Segment Open

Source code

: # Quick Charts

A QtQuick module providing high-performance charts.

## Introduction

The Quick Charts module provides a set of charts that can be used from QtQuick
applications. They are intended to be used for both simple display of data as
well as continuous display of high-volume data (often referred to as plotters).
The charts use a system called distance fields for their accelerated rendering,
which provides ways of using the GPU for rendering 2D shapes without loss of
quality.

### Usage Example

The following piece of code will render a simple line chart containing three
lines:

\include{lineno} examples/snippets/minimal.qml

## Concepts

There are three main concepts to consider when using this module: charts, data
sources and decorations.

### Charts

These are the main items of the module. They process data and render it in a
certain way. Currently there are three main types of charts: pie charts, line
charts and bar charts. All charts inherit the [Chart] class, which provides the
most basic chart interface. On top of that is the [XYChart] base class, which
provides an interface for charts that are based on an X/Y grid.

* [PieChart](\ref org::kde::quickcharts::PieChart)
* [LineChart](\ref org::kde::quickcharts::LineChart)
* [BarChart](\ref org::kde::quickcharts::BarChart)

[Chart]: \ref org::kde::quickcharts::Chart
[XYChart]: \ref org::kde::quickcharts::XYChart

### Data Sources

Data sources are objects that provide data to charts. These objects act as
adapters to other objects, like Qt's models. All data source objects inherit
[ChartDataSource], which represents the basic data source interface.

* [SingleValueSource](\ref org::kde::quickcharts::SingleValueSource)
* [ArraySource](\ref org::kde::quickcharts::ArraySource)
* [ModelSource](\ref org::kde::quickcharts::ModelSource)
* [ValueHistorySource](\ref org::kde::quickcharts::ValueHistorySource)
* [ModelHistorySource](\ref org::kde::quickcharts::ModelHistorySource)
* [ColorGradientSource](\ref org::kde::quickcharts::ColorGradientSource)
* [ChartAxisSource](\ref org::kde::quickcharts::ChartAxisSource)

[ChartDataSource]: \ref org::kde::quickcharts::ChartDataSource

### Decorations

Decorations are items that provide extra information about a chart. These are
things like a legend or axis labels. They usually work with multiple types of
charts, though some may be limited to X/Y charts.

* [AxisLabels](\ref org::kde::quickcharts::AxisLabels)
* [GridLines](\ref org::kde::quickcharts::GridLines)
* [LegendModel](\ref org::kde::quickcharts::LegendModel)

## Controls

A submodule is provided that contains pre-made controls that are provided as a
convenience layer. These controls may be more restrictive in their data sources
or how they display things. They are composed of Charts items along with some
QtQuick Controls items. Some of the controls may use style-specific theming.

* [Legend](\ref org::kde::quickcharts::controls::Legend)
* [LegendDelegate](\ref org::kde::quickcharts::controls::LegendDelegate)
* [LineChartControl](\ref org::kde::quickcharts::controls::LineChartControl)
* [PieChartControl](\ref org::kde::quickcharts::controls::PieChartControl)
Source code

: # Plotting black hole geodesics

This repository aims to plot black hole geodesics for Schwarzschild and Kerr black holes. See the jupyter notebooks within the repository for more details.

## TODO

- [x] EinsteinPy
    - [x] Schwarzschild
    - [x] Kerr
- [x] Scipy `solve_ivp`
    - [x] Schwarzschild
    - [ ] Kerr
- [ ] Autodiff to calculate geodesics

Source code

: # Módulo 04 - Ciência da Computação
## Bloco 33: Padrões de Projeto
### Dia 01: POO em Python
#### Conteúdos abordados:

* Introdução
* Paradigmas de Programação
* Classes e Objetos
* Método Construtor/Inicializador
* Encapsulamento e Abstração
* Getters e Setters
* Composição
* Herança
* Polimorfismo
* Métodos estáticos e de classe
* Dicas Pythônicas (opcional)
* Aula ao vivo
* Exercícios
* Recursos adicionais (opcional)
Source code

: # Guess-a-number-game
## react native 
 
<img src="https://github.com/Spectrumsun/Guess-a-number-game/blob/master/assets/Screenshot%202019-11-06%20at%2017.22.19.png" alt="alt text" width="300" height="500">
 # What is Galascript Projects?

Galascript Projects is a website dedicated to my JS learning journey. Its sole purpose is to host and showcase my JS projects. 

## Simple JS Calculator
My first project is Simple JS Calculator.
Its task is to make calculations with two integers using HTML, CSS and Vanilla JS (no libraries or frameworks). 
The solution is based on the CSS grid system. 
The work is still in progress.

Segment Closed

* About this task: Every line in the data that holds the string "hole" should be returned.

* Task result:
: # Plotting black hole geodesics
This repository aims to plot black hole geodesics for Schwarzschild and Kerr black holes. See the jupyter notebooks within the repository for more details.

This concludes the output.